_Source information_:
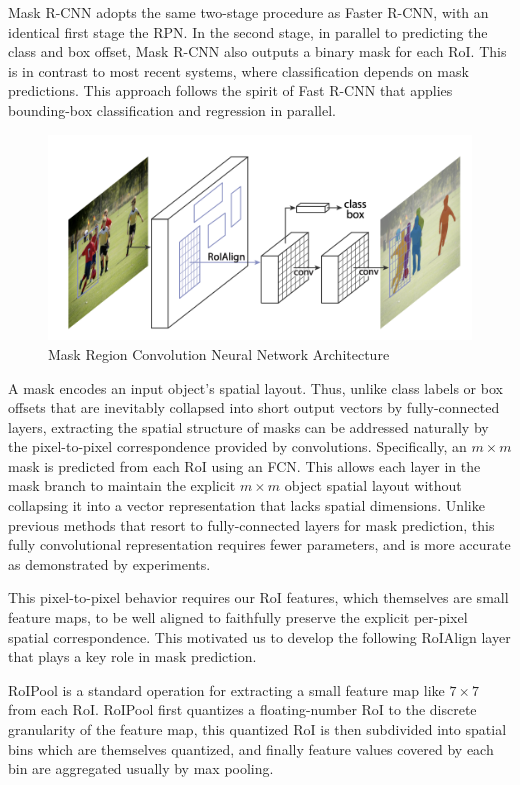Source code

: Mask R-CNN adopts the same two-stage procedure as Faster R-CNN, with an identical first stage the RPN. In the second stage, in parallel to predicting 
the class and box offset, Mask R-CNN also outputs a binary mask for each RoI. This is in contrast to most recent systems, where classification 
depends on mask predictions. This approach follows the spirit of Fast R-CNN that applies bounding-box classification and regression in parallel.


\begin{figure}[h!]
    \centering
    \includegraphics[scale=0.5]{Figures/mask-r-cnn.png}
    \caption{Mask Region Convolution Neural Network Architecture}
    \label{fig:mask-r-cnn}
\end{figure}

\newpage
A mask encodes an input object’s spatial layout. Thus, unlike class labels or box offsets that are inevitably collapsed into short output vectors by
fully-connected layers, extracting the spatial structure of masks can be addressed naturally by the pixel-to-pixel correspondence provided by convolutions.
Specifically, an $m \times m$ mask is predicted from each RoI using an FCN. This allows each layer in the mask branch to maintain the explicit $m \times m$ object 
spatial layout without collapsing it into a vector representation that lacks spatial dimensions. Unlike previous methods that resort to fully-connected layers 
for mask prediction, this fully convolutional representation requires fewer parameters, and is more accurate as demonstrated by experiments.

This pixel-to-pixel behavior requires our RoI features, which themselves are small feature maps, to be well aligned to faithfully preserve the explicit 
per-pixel spatial correspondence. This motivated us to develop the following RoIAlign layer that plays a key role in mask prediction.

RoIPool is a standard operation for extracting a small feature map like \(7 \times 7\) from each RoI. RoIPool first quantizes a floating-number RoI to the 
discrete granularity of the feature map, this quantized RoI is then subdivided into spatial bins  which are themselves quantized, and finally feature 
values covered by each bin are aggregated usually by max pooling. 

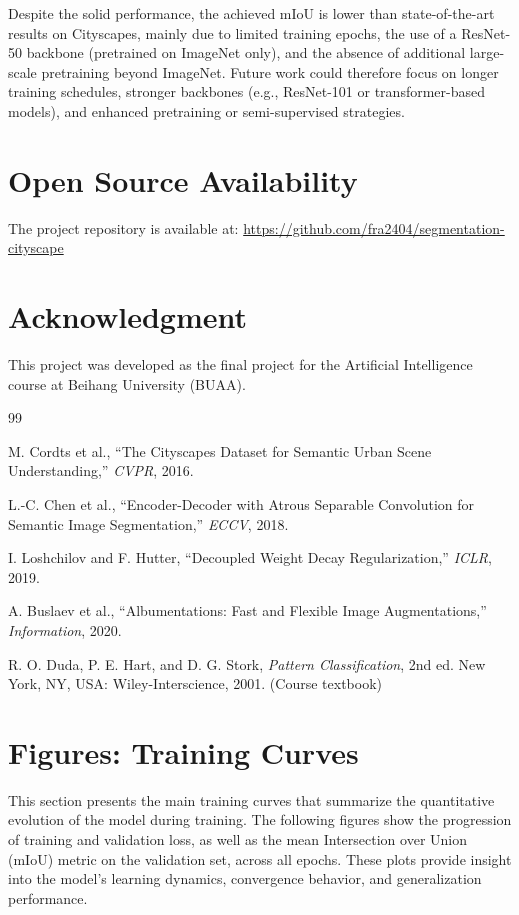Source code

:\documentclass[conference]{IEEEtran}
\begin{document}
Despite the solid performance, the achieved mIoU is lower than state-of-the-art results on Cityscapes, mainly due to limited training epochs, the use of a ResNet-50 backbone (pretrained on ImageNet only), and the absence of additional large-scale pretraining beyond ImageNet. Future work could therefore focus on longer training schedules, stronger backbones (e.g., ResNet-101 or transformer-based models), and enhanced pretraining or semi-supervised strategies.

\section{Open Source Availability}
\label{sec:open_source}
The project repository is available at: \url{https://github.com/fra2404/segmentation-cityscape}

\section*{Acknowledgment}
This project was developed as the final project for the Artificial Intelligence course at Beihang University (BUAA).

\begin{thebibliography}{99}

M. Cordts et al., ``The Cityscapes Dataset for Semantic Urban Scene Understanding,'' \emph{CVPR}, 2016.

L.-C. Chen et al., ``Encoder-Decoder with Atrous Separable Convolution for Semantic Image Segmentation,'' \emph{ECCV}, 2018.

I. Loshchilov and F. Hutter, ``Decoupled Weight Decay Regularization,'' \emph{ICLR}, 2019.

A. Buslaev et al., ``Albumentations: Fast and Flexible Image Augmentations,'' \emph{Information}, 2020.

R. O. Duda, P. E. Hart, and D. G. Stork, \emph{Pattern Classification}, 2nd ed. New York, NY, USA: Wiley-Interscience, 2001. (Course textbook)

\end{thebibliography}

\clearpage
\onecolumn
\appendix

\section{Figures: Training Curves}
\label{sec:appendix_curves}
This section presents the main training curves that summarize the quantitative evolution of the model during training. The following figures show the progression of training and validation loss, as well as the mean Intersection over Union (mIoU) metric on the validation set, across all epochs. These plots provide insight into the model's learning dynamics, convergence behavior, and generalization performance. 
\end{document}
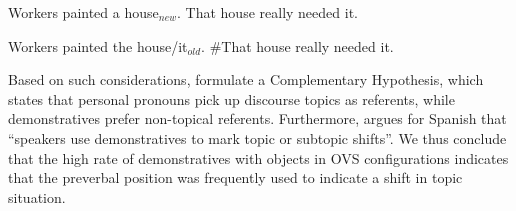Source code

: \documentclass[output=paper,modfonts,nonflat]{langsci/langscibook}
\begin{document}
\ea
Workers painted a house$_{new}$. That house really needed it.\label{dem4}
\z

\ea
Workers painted the house/it$_{old}$. \#That house really needed it.\label{dem5}
\z


Based on such considerations, \citet{BoschEtAl:2003} formulate a Complementary Hypothesis, which states that personal pronouns pick up discourse topics as referents, while demonstratives prefer non-topical referents. Furthermore, \citet[175]{Zulaica:2011} argues for Spanish that ``speakers use demonstratives to mark topic or subtopic shifts''. We thus conclude that the high rate of demonstratives with objects in OVS configurations indicates that the preverbal position was frequently used to indicate a shift in topic situation. %
	


\end{document}
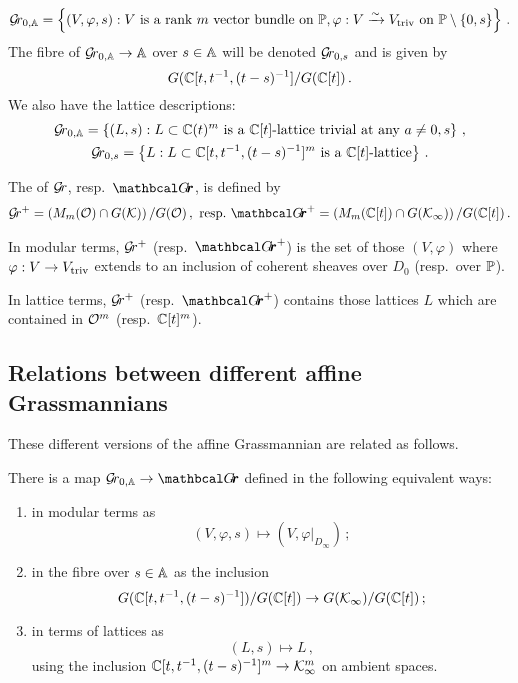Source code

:\documentclass{article}
\begin{document}
$$
\Grbd = 
    \left\{ 
        (V,\varphi,s) : V\text{ is a rank $m$ vector bundle on }\PP, \varphi : V \xrightarrow{\sim} \Vtriv \text{ on } \PP \setminus \{0, s\}  
    \right\}\,. 
$$
% 
The fibre of $\Grbd \to \AA$ over $ s \in \AA $ will be denoted $ \Gr_{0,s} $ and is given by
% 
$$ 
    G(\CC[t, t^{-1}, (t-s)^{-1}]/G(\CC[t])\,. %
$$
We also have the lattice descriptions:
% 
\begin{gather*}
\Grbd = 
    \left\{ 
        (L,s) : L \subset  \CC(t)^m\text{ is a $\CC[t]$-lattice trivial at any }a \ne 0, s 
    \right\}\,, \\
\Gr_{0,s} = 
    \left\{ 
        L : L \subset  \CC[t,t^{-1},(t-s)^{-1}]^m \text{ is a $\CC[t]$-lattice} 
    \right\}\,.
\end{gather*}
% 
\begin{definition} 
\label{def:grplus}
The  of $\Gr $, resp.\ $\Grth$, is defined by 
\begin{gather*}
    \Gr^+ = \left(M_m(\cO) \cap G(\cK)\right) / G(\cO)\,,\,\, 
    \text{resp.\ } {\Grth}^+ = \left(M_m(\CC[t]) \cap G(\Kinf)\right) / G(\CC[t])\,. 
\end{gather*}
\end{definition}
% 
In modular terms, $\Gr^+$ (resp.\ ${\Grth}^+$) is the set of those $ (V, \varphi)$ where $ \varphi : V \rightarrow \Vtriv $ extends to an inclusion of coherent sheaves over $ D_0 $ (resp.\ over $ \PP$).

In lattice terms, $ \Gr^+$ (resp.\ ${\Grth}^+$) contains those lattices $L$ which are contained in $\cO^m$ (resp.\ $\CC[t]^m$).
% 

\subsection{Relations between different affine Grassmannians}
\label{ss:relsbtwgrs}
% 
These different versions of the affine Grassmannian are related as follows.  
% 
\begin{proposition}
    \label{pr:bd-th}
    There is a map $\Grbd \rightarrow \Grth $ defined in the following equivalent ways:
    \begin{enumerate}
        \item in modular terms as $$(V,\varphi,s)\mapsto (V, \varphi \big|_{D_\infty}) \, ;$$
        \item in the fibre over $ s \in \AA$ as the inclusion $$
        G(\CC[t, t^{-1}, (t-s)^{-1}])/ G(\CC[t]) \rightarrow G(\Kinf)/G(\CC[t])\,;$$
        \item in terms of lattices as $$(L,s)\mapsto L\,,$$ using the inclusion $\CC[t, t^{-1}, (t-s)^{-1}]^m \rightarrow \Kinf^m$ on ambient spaces. 
    \end{enumerate}
\end{proposition}
% 
\end{document}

_Problem_: Write out again exactly the lines from the start of the data above through the line containing "the class and", inclusive, excluding any pictures.

_Answer space_:
Source code

: Mask R-CNN adopts the same two-stage procedure as Faster R-CNN, with an identical first stage the RPN. In the second stage, in parallel to predicting 
the class and box offset, Mask R-CNN also outputs a binary mask for each RoI. This is in contrast to most recent systems, where classification 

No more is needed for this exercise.